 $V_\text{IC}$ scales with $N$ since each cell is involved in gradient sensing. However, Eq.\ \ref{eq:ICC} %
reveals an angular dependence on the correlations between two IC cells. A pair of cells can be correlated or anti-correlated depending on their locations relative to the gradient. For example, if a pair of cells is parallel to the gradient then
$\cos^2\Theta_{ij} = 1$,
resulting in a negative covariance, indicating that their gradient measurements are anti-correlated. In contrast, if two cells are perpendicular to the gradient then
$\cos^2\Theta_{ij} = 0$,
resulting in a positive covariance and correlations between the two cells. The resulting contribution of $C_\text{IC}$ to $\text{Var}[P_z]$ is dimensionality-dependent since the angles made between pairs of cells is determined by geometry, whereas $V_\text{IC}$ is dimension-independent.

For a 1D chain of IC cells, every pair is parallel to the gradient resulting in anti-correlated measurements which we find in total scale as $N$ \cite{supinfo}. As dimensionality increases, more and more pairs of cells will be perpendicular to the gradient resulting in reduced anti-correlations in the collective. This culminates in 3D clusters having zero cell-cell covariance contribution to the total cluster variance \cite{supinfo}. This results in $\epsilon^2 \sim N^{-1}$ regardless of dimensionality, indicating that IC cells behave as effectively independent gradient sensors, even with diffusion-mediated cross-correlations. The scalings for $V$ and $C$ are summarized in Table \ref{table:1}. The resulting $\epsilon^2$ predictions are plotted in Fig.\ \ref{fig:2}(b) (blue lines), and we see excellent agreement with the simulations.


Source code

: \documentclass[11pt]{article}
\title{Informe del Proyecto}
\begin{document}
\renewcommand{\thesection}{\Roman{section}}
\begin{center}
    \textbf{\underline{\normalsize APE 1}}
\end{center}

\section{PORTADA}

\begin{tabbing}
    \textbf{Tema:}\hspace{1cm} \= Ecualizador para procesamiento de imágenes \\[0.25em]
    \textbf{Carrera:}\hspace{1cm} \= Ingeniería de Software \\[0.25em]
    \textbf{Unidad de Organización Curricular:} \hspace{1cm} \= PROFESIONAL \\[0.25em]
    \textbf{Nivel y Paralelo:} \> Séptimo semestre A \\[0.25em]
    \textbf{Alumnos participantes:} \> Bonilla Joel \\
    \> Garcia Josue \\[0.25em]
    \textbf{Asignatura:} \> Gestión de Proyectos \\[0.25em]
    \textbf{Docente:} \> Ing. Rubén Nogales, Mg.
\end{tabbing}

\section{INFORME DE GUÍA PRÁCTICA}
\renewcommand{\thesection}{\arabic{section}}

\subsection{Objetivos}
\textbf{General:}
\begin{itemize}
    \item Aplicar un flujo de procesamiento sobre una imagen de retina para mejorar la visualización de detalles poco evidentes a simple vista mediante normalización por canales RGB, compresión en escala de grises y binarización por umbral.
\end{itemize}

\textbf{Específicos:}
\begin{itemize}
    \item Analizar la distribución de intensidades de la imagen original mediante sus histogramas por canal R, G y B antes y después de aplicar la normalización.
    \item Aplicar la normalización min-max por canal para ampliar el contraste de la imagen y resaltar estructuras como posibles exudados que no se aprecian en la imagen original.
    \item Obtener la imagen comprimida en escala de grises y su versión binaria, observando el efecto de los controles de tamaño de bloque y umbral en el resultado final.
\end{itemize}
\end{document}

***

#### What the task asks
Using the listing above, print every entry exactly.

#### Output below
 $V_\text{IC}$ scales with $N$ since each cell is involved in gradient sensing. However, Eq.\ \ref{eq:ICC} %
reveals an angular dependence on the correlations between two IC cells. A pair of cells can be correlated or anti-correlated depending on their locations relative to the gradient. For example, if a pair of cells is parallel to the gradient then
$\cos^2\Theta_{ij} = 1$,
resulting in a negative covariance, indicating that their gradient measurements are anti-correlated. In contrast, if two cells are perpendicular to the gradient then
$\cos^2\Theta_{ij} = 0$,
resulting in a positive covariance and correlations between the two cells. The resulting contribution of $C_\text{IC}$ to $\text{Var}[P_z]$ is dimensionality-dependent since the angles made between pairs of cells is determined by geometry, whereas $V_\text{IC}$ is dimension-independent.

For a 1D chain of IC cells, every pair is parallel to the gradient resulting in anti-correlated measurements which we find in total scale as $N$ \cite{supinfo}. As dimensionality increases, more and more pairs of cells will be perpendicular to the gradient resulting in reduced anti-correlations in the collective. This culminates in 3D clusters having zero cell-cell covariance contribution to the total cluster variance \cite{supinfo}. This results in $\epsilon^2 \sim N^{-1}$ regardless of dimensionality, indicating that IC cells behave as effectively independent gradient sensors, even with diffusion-mediated cross-correlations. The scalings for $V$ and $C$ are summarized in Table \ref{table:1}. The resulting $\epsilon^2$ predictions are plotted in Fig.\ \ref{fig:2}(b) (blue lines), and we see excellent agreement with the simulations.


Source code

: \documentclass[11pt]{article}
\title{Informe del Proyecto}
\begin{document}
\renewcommand{\thesection}{\Roman{section}}
\begin{center}
    \textbf{\underline{\normalsize APE 1}}
\end{center}

\section{PORTADA}

\begin{tabbing}
    \textbf{Tema:}\hspace{1cm} \= Ecualizador para procesamiento de imágenes \\[0.25em]
    \textbf{Carrera:}\hspace{1cm} \= Ingeniería de Software \\[0.25em]
    \textbf{Unidad de Organización Curricular:} \hspace{1cm} \= PROFESIONAL \\[0.25em]
    \textbf{Nivel y Paralelo:} \> Séptimo semestre A \\[0.25em]
    \textbf{Alumnos participantes:} \> Bonilla Joel \\
    \> Garcia Josue \\[0.25em]
    \textbf{Asignatura:} \> Gestión de Proyectos \\[0.25em]
    \textbf{Docente:} \> Ing. Rubén Nogales, Mg.
\end{tabbing}

\section{INFORME DE GUÍA PRÁCTICA}
\renewcommand{\thesection}{\arabic{section}}

\subsection{Objetivos}
\textbf{General:}
\begin{itemize}
    \item Aplicar un flujo de procesamiento sobre una imagen de retina para mejorar la visualización de detalles poco evidentes a simple vista mediante normalización por canales RGB, compresión en escala de grises y binarización por umbral.
\end{itemize}

\textbf{Específicos:}
\begin{itemize}
    \item Analizar la distribución de intensidades de la imagen original mediante sus histogramas por canal R, G y B antes y después de aplicar la normalización.
    \item Aplicar la normalización min-max por canal para ampliar el contraste de la imagen y resaltar estructuras como posibles exudados que no se aprecian en la imagen original.
    \item Obtener la imagen comprimida en escala de grises y su versión binaria, observando el efecto de los controles de tamaño de bloque y umbral en el resultado final.
\end{itemize}
\end{document}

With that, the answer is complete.